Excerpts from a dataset
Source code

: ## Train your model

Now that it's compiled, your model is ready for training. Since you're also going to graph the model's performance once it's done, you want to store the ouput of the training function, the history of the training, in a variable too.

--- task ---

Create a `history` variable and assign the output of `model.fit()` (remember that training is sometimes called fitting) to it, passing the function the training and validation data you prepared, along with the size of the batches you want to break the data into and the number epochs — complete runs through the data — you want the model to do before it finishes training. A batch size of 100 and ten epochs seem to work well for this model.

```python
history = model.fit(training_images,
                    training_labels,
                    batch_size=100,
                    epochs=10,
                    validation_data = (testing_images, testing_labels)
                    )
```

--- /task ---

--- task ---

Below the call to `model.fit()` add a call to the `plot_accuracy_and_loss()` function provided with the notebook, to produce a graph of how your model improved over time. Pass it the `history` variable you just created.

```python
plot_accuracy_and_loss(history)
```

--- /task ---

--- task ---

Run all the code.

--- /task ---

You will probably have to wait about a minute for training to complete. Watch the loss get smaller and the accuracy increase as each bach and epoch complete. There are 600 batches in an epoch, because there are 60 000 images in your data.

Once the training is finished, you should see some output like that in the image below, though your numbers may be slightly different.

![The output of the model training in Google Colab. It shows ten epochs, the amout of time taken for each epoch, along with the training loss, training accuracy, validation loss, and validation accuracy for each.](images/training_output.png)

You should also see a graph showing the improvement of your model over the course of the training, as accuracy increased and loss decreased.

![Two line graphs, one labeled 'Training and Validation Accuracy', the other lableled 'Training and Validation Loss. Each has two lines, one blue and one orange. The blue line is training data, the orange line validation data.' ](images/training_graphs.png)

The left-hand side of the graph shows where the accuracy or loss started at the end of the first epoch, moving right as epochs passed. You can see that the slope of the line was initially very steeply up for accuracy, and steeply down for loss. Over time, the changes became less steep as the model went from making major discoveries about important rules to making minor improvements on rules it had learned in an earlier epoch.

> **Task goal**
Print nothing but the lines from the line with "Below the call" to the last line of the records above. Both of those lines count.

> **Answer to the exercise**
Below the call to `model.fit()` add a call to the `plot_accuracy_and_loss()` function provided with the notebook, to produce a graph of how your model improved over time. Pass it the `history` variable you just created.

```python
plot_accuracy_and_loss(history)
```

--- /task ---

--- task ---

Run all the code.

--- /task ---

You will probably have to wait about a minute for training to complete. Watch the loss get smaller and the accuracy increase as each bach and epoch complete. There are 600 batches in an epoch, because there are 60 000 images in your data.

Once the training is finished, you should see some output like that in the image below, though your numbers may be slightly different.

![The output of the model training in Google Colab. It shows ten epochs, the amout of time taken for each epoch, along with the training loss, training accuracy, validation loss, and validation accuracy for each.](images/training_output.png)

You should also see a graph showing the improvement of your model over the course of the training, as accuracy increased and loss decreased.

![Two line graphs, one labeled 'Training and Validation Accuracy', the other lableled 'Training and Validation Loss. Each has two lines, one blue and one orange. The blue line is training data, the orange line validation data.' ](images/training_graphs.png)

The left-hand side of the graph shows where the accuracy or loss started at the end of the first epoch, moving right as epochs passed. You can see that the slope of the line was initially very steeply up for accuracy, and steeply down for loss. Over time, the changes became less steep as the model went from making major discoveries about important rules to making minor improvements on rules it had learned in an earlier epoch.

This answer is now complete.